Box: Box’s center and dimensions are defined by the user. This option is usually preferred by expert users. Remember, the box’s center and dimensions should be as proper as possible to ensure a suitable search space. The search space can be visualized and modified at the user convenience using PyMOL. A convenient representation is showed in PyMOL, highlighting the most important elements for each method. This constitutes an advantage as compared to traditional programs with fewer options.

3.1.4 Run docking

Running time will depend on several factors such as: the number of poses, number of rotatable bonds of ligand, etc., although AutoDock Vina tends to be faster than AutoDock4 by orders of magnitude. The whole process can be followed on the right side of the screen.

3.1.5 Analysis of results

After docking run ends, you will get automatically into the “Results Analysis” tab. There, you will observe a summarizing table with Binding Energies, Estimated Ki values, and Ligand Efficiencies.

3.2 Results Analysis tab

The result tab contains the final results of the docking run.

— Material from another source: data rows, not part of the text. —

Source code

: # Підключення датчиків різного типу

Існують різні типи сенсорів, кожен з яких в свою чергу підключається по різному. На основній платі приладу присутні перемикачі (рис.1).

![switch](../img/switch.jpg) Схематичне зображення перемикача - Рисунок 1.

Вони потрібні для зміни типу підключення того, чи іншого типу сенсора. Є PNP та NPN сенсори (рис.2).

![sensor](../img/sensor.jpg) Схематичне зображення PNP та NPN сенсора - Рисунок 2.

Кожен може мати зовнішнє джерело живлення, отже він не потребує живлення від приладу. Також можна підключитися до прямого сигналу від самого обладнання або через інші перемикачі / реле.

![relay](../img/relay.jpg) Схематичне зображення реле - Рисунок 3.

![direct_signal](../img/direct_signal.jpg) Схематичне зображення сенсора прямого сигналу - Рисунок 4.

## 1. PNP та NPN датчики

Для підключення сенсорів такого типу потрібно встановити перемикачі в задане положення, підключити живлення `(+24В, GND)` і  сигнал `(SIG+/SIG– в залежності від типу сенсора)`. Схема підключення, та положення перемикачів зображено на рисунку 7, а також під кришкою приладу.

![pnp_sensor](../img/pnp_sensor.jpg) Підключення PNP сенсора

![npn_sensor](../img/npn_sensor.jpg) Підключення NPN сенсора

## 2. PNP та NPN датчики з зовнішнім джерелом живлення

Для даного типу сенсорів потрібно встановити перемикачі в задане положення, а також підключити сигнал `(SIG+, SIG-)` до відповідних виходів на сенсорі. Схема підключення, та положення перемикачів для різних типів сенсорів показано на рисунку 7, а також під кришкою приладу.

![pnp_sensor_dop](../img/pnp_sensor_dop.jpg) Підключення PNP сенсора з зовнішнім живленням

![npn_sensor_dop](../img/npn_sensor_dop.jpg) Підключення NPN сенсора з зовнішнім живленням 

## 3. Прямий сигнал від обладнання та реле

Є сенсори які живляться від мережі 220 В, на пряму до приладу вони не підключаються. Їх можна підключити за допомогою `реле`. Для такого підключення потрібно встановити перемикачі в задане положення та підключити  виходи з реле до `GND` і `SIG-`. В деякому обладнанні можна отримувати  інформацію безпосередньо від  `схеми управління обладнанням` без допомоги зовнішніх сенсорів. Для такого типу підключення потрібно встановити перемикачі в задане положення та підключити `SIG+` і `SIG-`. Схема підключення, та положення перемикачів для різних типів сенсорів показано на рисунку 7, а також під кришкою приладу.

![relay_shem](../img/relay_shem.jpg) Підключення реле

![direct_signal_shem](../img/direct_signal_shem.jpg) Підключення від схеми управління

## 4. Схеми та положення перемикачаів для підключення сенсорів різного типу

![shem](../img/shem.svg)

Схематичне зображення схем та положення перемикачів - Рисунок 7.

This includes: scores values, predicted Ki values and Ligand Efficiencies. Pressing the “Show in PyMOL” button in the left bottom corner you will visualize in PyMOL the complex between the receptor and the ligand pose with the lowest energy. When performing “off-target” docking, both receptors can be visualized at the same time, which allows for a better comparison between the two predicted complexes. Polar contacts are shown as dashed yellow lines and an image with publication standards could be generated after few clicks (See APPENDIX). Keep in mind that the view is created automatically by a PyMOL script. Since it is automatic, the view cannot be in the most informative angle.

3.3 Configuration and Info tab

In the configuration tab, it is possible to change several parameters related to the programs and algorithms in AMDock such as: the number of processors for running the docking calculation, the number of poses, etc.

The info tab contains all the references to the documentation and original publications of the programs and algorithms included in AMDock.